Like the Internet companies of lore, Napster is valued on indicators other than earnings.

First, there's subscriber growth. When Napster releases fiscal first-quarter results Wednesday, it is expected to have added 25,000 subscribers, a sharp deceleration from the 86,000 full-paying ones added in the fourth quarter. Spring sees the work of Yahoo and others here. Excluding seasonal university clients, Napster has about 381,000 full-paying subscribers.

Then there's the issue of cash.

Spring expects first-quarter revenue to total $20 million. But nearly $16 million of that goes directly to the record companies as royalties - the cost of being legitimate. All told, Napster is likely to have burned through $27 million - $20 million of that for marketing.

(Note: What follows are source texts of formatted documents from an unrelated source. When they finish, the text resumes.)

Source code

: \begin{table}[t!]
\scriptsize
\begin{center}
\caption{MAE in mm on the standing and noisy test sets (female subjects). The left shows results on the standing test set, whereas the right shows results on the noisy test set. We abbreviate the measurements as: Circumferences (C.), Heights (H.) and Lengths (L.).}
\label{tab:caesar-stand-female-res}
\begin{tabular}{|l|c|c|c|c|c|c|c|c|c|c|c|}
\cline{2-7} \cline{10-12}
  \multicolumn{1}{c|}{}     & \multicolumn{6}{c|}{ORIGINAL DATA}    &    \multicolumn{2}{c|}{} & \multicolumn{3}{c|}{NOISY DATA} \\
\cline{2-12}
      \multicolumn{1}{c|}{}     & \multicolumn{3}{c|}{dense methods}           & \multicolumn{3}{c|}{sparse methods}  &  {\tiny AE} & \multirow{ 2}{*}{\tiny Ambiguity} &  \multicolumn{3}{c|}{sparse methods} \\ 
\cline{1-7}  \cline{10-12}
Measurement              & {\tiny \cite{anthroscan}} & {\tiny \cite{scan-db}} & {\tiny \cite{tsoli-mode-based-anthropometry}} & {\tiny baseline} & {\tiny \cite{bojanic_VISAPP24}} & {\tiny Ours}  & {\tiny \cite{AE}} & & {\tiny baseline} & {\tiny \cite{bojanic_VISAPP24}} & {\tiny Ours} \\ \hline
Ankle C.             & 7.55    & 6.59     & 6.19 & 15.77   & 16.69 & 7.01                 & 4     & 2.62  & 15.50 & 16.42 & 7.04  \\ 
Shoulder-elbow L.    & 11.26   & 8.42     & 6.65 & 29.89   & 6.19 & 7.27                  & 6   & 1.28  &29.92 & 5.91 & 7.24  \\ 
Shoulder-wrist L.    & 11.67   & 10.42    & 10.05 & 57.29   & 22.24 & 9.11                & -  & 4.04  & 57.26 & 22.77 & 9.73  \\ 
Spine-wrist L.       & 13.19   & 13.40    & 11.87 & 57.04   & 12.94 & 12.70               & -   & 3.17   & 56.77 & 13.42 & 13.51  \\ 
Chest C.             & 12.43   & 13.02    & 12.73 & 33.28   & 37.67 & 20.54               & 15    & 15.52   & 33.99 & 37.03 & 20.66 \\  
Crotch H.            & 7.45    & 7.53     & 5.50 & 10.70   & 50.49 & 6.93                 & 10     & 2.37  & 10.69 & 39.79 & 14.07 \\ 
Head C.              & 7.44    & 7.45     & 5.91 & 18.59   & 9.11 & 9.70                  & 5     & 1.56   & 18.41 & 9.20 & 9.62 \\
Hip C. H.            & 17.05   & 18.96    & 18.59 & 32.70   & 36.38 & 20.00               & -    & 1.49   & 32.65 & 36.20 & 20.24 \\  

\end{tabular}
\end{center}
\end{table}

With $132 million in cash at the end of March, and going through about $27 million a quarter, Napster has roughly until late 2006 to significantly improve its operating margins or risk imploding.

Napster is expected to lose $2.14 a share this fiscal year, according to Thomson Financial.

Its loss from continuing operations was $68.1 million in its most recent fiscal year, up sharply from a year earlier.

Spring is neutral on the stock, which traded above $10 as recently as December but took a dive and has been at about half that of late. If there is investor upside, it's as a takeover target: Napster could fetch $6 or more a share, he said.

Coffey urges patience. She has an $8 price target on the stock. "Napster has [subscriber] growth and a great name," she said. "There's certainly value there."

But with iTunes accounting for seven of every 10 songs downloaded (according to Nielsen SoundScan), analyst Steven Frankel at Adam Harkness in Boston is far less sanguine.

"You have to be powerful enough to get through this competitive landscape and attract customers profitably," said Frankel, who rates Napster a "reduce," one step above "sell."

"At the moment I don't have high confidence in them being able to do that," he said.